Activity
Please copy exactly the lines from the top of the data through the line containing "- added aria-label to AquaTextInput", and nothing else.

Data extracted from a collection
──────────

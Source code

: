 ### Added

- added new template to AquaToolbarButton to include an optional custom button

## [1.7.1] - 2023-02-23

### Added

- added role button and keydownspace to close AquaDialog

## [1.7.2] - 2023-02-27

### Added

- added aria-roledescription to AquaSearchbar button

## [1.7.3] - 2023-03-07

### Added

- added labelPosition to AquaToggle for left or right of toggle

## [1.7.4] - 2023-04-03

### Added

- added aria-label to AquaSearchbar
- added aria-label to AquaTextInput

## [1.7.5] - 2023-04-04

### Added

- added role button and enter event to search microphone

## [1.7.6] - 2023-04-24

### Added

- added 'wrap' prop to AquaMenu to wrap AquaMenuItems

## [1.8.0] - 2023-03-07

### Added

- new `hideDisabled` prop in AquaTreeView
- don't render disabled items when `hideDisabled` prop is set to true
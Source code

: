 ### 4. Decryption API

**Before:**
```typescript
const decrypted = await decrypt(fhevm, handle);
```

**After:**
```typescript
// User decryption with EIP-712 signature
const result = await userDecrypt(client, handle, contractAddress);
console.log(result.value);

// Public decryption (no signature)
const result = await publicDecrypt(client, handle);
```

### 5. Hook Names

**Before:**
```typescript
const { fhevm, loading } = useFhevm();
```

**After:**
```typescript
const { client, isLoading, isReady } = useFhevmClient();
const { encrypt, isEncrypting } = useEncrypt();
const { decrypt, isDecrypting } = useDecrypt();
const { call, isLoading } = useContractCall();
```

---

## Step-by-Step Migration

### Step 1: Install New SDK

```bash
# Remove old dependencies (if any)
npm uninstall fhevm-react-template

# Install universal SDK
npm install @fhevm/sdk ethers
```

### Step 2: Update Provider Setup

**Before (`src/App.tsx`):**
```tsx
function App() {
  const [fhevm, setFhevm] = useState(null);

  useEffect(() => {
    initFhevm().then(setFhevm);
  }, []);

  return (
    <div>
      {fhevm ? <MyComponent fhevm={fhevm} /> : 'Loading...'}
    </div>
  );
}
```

──────────

Solution
Source code

: ### Added

- added new template to AquaToolbarButton to include an optional custom button

## [1.7.1] - 2023-02-23

### Added

- added role button and keydownspace to close AquaDialog

## [1.7.2] - 2023-02-27

### Added

- added aria-roledescription to AquaSearchbar button

## [1.7.3] - 2023-03-07

### Added

- added labelPosition to AquaToggle for left or right of toggle

## [1.7.4] - 2023-04-03

### Added

- added aria-label to AquaSearchbar
- added aria-label to AquaTextInput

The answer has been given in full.